There are specialized procedures involved with real estate auctions. According to the U.S. Department of the Treasury, sale participants must register to bid during the specified registration time for the sale. Bring a photo ID and a cashier’s check deposit to register and receive your bidder number. A bidder registration form is available for download on the U.S. Treasury Department web site at http://www.ustreas.gov/auctions/treasury/rp/images/bidderregform.pdf. This form can be printed out and completed prior to the auction. You do not need to mail or fax the completed form, just bring it to the auction to register. Forms will also be available at the auction. You should read and understand the Terms of Sale before you bid. Sales personnel at the auction site can answer any questions you may have.

Property is sold through open, progressive voice bidding. The placement of a successful bid at a Department of the Treasury auction establishes a legally binding contract between the successful bidder and the Government. The auctioneer’s announcement of the high bid amount and the bidder’s number establishes the contract which is subject to final acceptance by the Government. All property is sold “as is.” You do not need a broker to participate.

The bidding progresses quickly during the auction, so pay close attention. Failure to do so or bidder misunderstanding will not be reason enough to cancel a sale, according to the Treasury Department.

Typically, a wide variety of real property is available, including homes, condominiums, commercial buildings, operating businesses and vacant land. The Treasury Department strongly recommends that you attend open houses/inspections. These open houses/inspections are the only opportunity you have to get answers to your questions, since property is sold “as is” and all sales are final. Property may not be available for inspection the day of the sale. Failure on your part to inspect property won’t constitute cause for cancellation of a sale. Consider yourself warned.

Immediately after the bidding, the high bidder will be required to provide their earnest money deposit check. In most cases, the second high bidder will also be required to make a deposit. The Terms of Sale will explain deposit requirements for each property. If you are not the winning bidder, the Treasury Department will not collect your deposit. Check with your bank on their procedures for re-depositing checks. In most cases, they either “void” the cashier’s check or stamp it with “not used for the intended purpose” and will re-deposit the money in your account.

Generally, the Government does not place a minimum bid on items. However, the Government reserves the right to accept or reject any and all bids. There is a reserve price, however.

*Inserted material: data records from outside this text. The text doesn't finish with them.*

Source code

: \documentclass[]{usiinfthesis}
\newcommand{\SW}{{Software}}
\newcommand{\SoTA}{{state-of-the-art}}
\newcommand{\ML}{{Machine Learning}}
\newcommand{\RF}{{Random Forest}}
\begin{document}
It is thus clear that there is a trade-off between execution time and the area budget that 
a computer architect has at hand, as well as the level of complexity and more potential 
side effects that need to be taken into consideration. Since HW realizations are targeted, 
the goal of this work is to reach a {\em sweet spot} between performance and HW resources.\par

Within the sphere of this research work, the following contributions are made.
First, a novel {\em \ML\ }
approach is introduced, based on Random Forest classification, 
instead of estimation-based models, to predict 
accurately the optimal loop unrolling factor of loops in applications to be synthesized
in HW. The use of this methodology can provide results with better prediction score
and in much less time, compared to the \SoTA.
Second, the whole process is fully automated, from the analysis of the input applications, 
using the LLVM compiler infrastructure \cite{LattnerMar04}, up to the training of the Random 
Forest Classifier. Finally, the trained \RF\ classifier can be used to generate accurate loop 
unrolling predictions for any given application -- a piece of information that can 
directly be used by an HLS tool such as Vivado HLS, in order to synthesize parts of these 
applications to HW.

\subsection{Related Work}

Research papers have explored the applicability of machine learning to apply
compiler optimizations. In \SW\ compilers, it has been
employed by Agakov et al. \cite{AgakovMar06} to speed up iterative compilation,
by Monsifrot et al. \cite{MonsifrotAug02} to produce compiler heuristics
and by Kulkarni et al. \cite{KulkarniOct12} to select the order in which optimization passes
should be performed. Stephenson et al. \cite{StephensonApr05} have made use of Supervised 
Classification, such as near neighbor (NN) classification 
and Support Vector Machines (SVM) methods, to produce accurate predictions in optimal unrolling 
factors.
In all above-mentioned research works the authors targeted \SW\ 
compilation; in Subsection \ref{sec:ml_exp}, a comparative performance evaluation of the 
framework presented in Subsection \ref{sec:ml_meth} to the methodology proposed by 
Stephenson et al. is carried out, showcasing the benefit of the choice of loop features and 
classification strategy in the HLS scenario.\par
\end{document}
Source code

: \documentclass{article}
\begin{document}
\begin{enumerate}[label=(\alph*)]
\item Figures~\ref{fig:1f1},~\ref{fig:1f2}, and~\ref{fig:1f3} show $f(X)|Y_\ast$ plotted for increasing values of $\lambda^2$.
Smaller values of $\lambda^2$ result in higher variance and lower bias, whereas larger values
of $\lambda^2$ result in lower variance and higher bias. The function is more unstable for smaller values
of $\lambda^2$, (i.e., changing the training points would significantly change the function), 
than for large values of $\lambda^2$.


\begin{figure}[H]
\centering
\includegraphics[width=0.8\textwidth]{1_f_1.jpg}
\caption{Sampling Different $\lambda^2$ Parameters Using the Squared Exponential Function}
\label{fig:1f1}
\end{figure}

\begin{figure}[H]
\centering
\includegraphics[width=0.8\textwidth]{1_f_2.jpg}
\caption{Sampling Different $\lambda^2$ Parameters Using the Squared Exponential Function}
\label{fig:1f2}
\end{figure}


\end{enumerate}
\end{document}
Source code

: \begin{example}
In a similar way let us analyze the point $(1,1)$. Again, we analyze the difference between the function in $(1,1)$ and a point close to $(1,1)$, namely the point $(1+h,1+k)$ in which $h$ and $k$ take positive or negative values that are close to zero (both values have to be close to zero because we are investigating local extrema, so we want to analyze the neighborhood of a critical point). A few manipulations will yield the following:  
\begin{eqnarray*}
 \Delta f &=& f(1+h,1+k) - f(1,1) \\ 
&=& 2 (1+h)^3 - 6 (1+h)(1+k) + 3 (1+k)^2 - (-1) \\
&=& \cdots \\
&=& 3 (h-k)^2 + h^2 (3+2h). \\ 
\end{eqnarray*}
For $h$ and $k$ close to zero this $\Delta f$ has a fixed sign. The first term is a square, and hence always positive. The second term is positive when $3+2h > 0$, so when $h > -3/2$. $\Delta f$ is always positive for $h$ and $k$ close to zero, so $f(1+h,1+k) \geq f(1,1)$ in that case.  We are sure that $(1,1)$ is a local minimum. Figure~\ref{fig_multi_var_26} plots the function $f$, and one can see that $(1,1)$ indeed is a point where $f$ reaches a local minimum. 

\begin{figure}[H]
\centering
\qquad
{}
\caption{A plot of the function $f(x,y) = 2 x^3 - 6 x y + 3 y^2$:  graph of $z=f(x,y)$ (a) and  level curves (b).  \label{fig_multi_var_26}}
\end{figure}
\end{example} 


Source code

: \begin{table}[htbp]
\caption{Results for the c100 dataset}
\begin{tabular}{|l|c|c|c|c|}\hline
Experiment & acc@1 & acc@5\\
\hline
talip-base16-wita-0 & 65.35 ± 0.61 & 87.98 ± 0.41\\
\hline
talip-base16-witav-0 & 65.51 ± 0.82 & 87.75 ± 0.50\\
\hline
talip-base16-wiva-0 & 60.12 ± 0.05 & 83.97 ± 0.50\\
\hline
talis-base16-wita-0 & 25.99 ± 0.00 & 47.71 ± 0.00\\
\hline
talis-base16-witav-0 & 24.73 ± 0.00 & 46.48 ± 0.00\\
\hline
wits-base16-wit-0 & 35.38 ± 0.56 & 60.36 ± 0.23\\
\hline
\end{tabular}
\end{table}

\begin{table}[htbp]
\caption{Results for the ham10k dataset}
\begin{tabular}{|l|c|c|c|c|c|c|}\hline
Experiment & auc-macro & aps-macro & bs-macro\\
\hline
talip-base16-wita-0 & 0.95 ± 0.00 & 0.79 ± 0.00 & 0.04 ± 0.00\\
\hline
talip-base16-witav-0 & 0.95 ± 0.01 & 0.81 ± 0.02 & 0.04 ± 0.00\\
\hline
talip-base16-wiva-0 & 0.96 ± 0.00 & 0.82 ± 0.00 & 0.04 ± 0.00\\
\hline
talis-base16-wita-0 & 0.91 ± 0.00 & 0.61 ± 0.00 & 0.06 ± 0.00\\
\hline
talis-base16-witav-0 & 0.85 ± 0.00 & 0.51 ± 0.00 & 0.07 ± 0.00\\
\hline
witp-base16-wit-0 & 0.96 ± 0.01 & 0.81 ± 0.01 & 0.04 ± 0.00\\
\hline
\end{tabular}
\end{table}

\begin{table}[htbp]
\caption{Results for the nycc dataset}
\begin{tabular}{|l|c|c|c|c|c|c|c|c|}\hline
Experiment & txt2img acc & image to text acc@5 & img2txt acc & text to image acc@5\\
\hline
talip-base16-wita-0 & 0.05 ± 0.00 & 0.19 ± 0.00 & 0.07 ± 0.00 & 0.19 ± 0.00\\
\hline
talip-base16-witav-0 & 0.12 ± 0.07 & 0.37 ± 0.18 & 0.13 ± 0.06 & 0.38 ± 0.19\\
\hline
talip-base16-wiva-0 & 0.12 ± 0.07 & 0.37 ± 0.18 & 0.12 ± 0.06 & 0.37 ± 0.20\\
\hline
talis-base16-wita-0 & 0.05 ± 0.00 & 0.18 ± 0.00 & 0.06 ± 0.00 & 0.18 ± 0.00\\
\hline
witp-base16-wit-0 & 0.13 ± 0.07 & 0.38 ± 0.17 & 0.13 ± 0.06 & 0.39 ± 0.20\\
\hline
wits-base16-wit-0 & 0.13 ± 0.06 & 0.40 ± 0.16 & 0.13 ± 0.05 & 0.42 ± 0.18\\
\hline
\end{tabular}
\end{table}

The reserve price is a dollar amount placed on a property by the Government. Reserve prices are not released to the public. If the auctioneer says, “Bidding closed, subject to the acceptance of the seller,” it means the high bid did not reach the reserve price. In most cases, the reserve price is met. In the event the high bid does not reach the reserve price, the Government may open negotiations with the high bidder.

The opening bid is the highest written bid received. If no written bids are received, the opening bid will be established on the floor at the time of auction. Written bids are not disclosed prior to the auction.